Pero esto deja entrever otra lección. Mientras Franklin, como muchas otras mujeres científicas de aquel tiempo, era ninguneada y robada en su propio lugar de trabajo, sus colegas varones utilizaban sin pudor sus hallazgos para cimentar sus reputaciones. Rosalind falleció de cáncer de ovario a los 37 años por culpa de su dedicación a las fotos de difracción de rayos X que la llevaron a aquella «51» que inició la Era Genética. Crick, mientras, pasaba a la posteridad como uno de los grandes chamanes-científicos de su siglo.

Gracias a mi lectora tengo ahora la tentación de alinear al doctor Crick más cerca de Dalí que de Einstein. El genio de Portlligat, al saber de los hallazgos de Watson-Crick-Wilkins, entró en ebullición. Quiso creer que su célebre lienzo «La persistencia de la memoria» (1931) fue también un vaticinio del ADN. Tuvo incluso el descaro de soltárselo al propio Watson en una cena en Nueva York, equiparando sus «relojes blandos» con lo que de «memoria de la especie» encierran los genes. Y esa obsesión lo acompañó siempre. Dalí creía que la estructura helicoidal estaba prefigurada desde hacía siglos tanto en el caduceo de Asclepio, dios griego de la medicina, como en algunos trabalenguas infantiles. Es célebre el que le soltó al periodista mexicano Jacobo Zabludovsky en 1971 cuando lo visitó en el Ampurdán para entrevistarlo. Mientras probaba los micrófonos le pidió al maestro que dijera algo. Cualquier cosa. Y Dalí recitó: «Una polla xica, pica, pellarica, camatorta i becarica vac tenir sis polls xics, pics, pellarics, camatorts i becarics». Zabludovski, atónito, le preguntó si aquello era catalán y éste le replicó que no. Que era una anticipación del ADN. De las letras combinatorias A, C, G, T que forman los genes.

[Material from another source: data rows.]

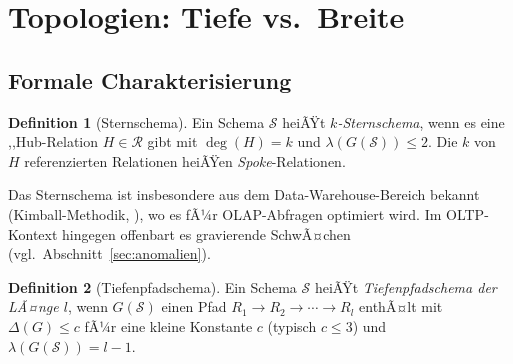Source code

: ﻿\documentclass[a4paper,12pt]{report}
\theoremstyle{definition}
\newtheorem{definition}{Definition}[chapter]
\theoremstyle{remark}
\begin{document}
\section{Topologien: Tiefe vs.\ Breite}
\label{sec:topologien}

\subsection{Formale Charakterisierung}

\begin{definition}[Sternschema]
\label{def:stern}
Ein Schema $\mathcal{S}$ heiÃŸt \emph{$k$-Sternschema}, wenn es eine
,,Hub\grqq{}-Relation $H \in \mathcal{R}$ gibt mit $\deg(H) = k$ und
$\lambda(G(\mathcal{S})) \leq 2$. Die $k$ von $H$ referenzierten Relationen
heiÃŸen \emph{Spoke}-Relationen.
\end{definition}

Das Sternschema ist insbesondere aus dem Data-Warehouse-Bereich bekannt
(Kimball-Methodik, \cite{Kimball1996}), wo es fÃ¼r OLAP-Abfragen optimiert
wird. Im OLTP-Kontext hingegen offenbart es gravierende SchwÃ¤chen
(vgl.\ Abschnitt~\ref{sec:anomalien}).

\begin{definition}[Tiefenpfadschema]
\label{def:tiefenpfad}
Ein Schema $\mathcal{S}$ heiÃŸt \emph{Tiefenpfadschema der LÃ¤nge $l$},
wenn $G(\mathcal{S})$ einen Pfad $R_1 \to R_2 \to \cdots \to R_l$
enthÃ¤lt mit $\Delta(G) \leq c$ fÃ¼r eine kleine Konstante $c$ (typisch $c \leq 3$)
und $\lambda(G(\mathcal{S})) = l - 1$.
\end{definition}
\end{document}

Pero no nos confundamos: Rosalind Franklin fue la única que se adelantó de verdad a aquel hallazgo. Hoy soy solo el último en sumarme a su rehabilitación. Siete años después de recibir el Nobel, James Watson, en el epílogo de su obra «La doble hélice», admitió al fin que «tanto Francis como yo aprendimos a valorar enormemente su honradez y generosidad personal y a comprender, con demasiados años de retraso, las luchas a las que una mujer inteligente se enfrenta para ser aceptada en un mundo científico que, muy a menudo, considera a las mujeres distracciones del pensamiento serio».

El año que viene, el primer rover que la ESA enviará a Marte a buscar vida, llevará su nombre. Y espero que a estos reconocimientos les sigan muchos más. La foto que le robaron bien lo vale.